▸ **What you have to do**
Each line of the listing is to be copied exactly.

▸ **Supplied material**
--------------------------------------------------

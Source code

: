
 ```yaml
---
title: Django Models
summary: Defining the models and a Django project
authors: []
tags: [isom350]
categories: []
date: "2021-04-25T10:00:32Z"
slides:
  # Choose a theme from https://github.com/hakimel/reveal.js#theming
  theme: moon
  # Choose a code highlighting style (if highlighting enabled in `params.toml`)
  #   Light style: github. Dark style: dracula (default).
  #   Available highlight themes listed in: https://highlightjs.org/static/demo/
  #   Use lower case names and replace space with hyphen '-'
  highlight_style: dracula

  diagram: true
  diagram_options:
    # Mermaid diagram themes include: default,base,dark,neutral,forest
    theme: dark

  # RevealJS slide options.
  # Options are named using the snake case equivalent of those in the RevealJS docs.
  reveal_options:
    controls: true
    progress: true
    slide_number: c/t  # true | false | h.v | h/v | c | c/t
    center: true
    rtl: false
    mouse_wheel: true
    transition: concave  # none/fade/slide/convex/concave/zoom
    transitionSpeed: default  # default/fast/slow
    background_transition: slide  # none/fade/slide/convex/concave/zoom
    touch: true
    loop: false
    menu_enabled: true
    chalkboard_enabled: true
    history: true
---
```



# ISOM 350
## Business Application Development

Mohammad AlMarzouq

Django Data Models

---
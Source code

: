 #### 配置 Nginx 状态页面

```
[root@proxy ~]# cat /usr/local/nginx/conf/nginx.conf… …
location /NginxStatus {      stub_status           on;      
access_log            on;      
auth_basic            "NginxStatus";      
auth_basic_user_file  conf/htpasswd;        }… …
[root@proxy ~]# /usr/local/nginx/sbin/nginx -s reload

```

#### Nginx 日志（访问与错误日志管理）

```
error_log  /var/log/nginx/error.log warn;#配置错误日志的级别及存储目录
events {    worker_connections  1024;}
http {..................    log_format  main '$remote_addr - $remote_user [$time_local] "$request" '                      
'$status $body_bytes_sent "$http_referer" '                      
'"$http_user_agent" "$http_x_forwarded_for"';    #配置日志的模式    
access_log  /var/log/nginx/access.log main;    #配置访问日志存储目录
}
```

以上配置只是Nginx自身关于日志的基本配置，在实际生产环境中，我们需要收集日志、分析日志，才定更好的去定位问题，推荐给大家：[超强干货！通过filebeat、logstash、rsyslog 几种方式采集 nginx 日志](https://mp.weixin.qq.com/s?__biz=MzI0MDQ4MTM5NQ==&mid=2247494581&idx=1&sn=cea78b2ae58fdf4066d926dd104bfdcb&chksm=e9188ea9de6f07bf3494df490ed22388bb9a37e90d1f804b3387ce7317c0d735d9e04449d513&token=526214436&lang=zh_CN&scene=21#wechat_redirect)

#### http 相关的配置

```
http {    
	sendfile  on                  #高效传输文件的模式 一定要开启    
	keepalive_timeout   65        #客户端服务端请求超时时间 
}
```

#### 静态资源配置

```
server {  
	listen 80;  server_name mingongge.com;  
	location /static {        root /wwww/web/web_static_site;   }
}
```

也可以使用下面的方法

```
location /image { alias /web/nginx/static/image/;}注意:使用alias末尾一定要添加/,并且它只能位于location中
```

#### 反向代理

--------------------------------------------------

▸ **The completed task**
Source code

:
 ```yaml
---
title: Django Models
summary: Defining the models and a Django project
authors: []
tags: [isom350]
categories: []
date: "2021-04-25T10:00:32Z"
slides:
  # Choose a theme from https://github.com/hakimel/reveal.js#theming
  theme: moon
  # Choose a code highlighting style (if highlighting enabled in `params.toml`)
  #   Light style: github. Dark style: dracula (default).
  #   Available highlight themes listed in: https://highlightjs.org/static/demo/
  #   Use lower case names and replace space with hyphen '-'
  highlight_style: dracula

  diagram: true
  diagram_options:
    # Mermaid diagram themes include: default,base,dark,neutral,forest
    theme: dark

  # RevealJS slide options.
  # Options are named using the snake case equivalent of those in the RevealJS docs.
  reveal_options:
    controls: true
    progress: true
    slide_number: c/t  # true | false | h.v | h/v | c | c/t
    center: true
    rtl: false
    mouse_wheel: true
    transition: concave  # none/fade/slide/convex/concave/zoom
    transitionSpeed: default  # default/fast/slow
    background_transition: slide  # none/fade/slide/convex/concave/zoom
    touch: true
    loop: false
    menu_enabled: true
    chalkboard_enabled: true
    history: true
---
```



# ISOM 350
## Business Application Development

Mohammad AlMarzouq

Django Data Models

---
Source code

: #### 配置 Nginx 状态页面

```
[root@proxy ~]# cat /usr/local/nginx/conf/nginx.conf… …
location /NginxStatus {      stub_status           on;      
access_log            on;      
auth_basic            "NginxStatus";      
auth_basic_user_file  conf/htpasswd;        }… …
[root@proxy ~]# /usr/local/nginx/sbin/nginx -s reload

```

#### Nginx 日志（访问与错误日志管理）

```
error_log  /var/log/nginx/error.log warn;#配置错误日志的级别及存储目录
events {    worker_connections  1024;}
http {..................    log_format  main '$remote_addr - $remote_user [$time_local] "$request" '                      
'$status $body_bytes_sent "$http_referer" '                      
'"$http_user_agent" "$http_x_forwarded_for"';    #配置日志的模式    
access_log  /var/log/nginx/access.log main;    #配置访问日志存储目录
}
```

以上配置只是Nginx自身关于日志的基本配置，在实际生产环境中，我们需要收集日志、分析日志，才定更好的去定位问题，推荐给大家：[超强干货！通过filebeat、logstash、rsyslog 几种方式采集 nginx 日志](https://mp.weixin.qq.com/s?__biz=MzI0MDQ4MTM5NQ==&mid=2247494581&idx=1&sn=cea78b2ae58fdf4066d926dd104bfdcb&chksm=e9188ea9de6f07bf3494df490ed22388bb9a37e90d1f804b3387ce7317c0d735d9e04449d513&token=526214436&lang=zh_CN&scene=21#wechat_redirect)

#### http 相关的配置

```
http {    
	sendfile  on                  #高效传输文件的模式 一定要开启    
	keepalive_timeout   65        #客户端服务端请求超时时间 
}
```

#### 静态资源配置

```
server {  
	listen 80;  server_name mingongge.com;  
	location /static {        root /wwww/web/web_static_site;   }
}
```

也可以使用下面的方法

```
location /image { alias /web/nginx/static/image/;}注意:使用alias末尾一定要添加/,并且它只能位于location中
```

#### 反向代理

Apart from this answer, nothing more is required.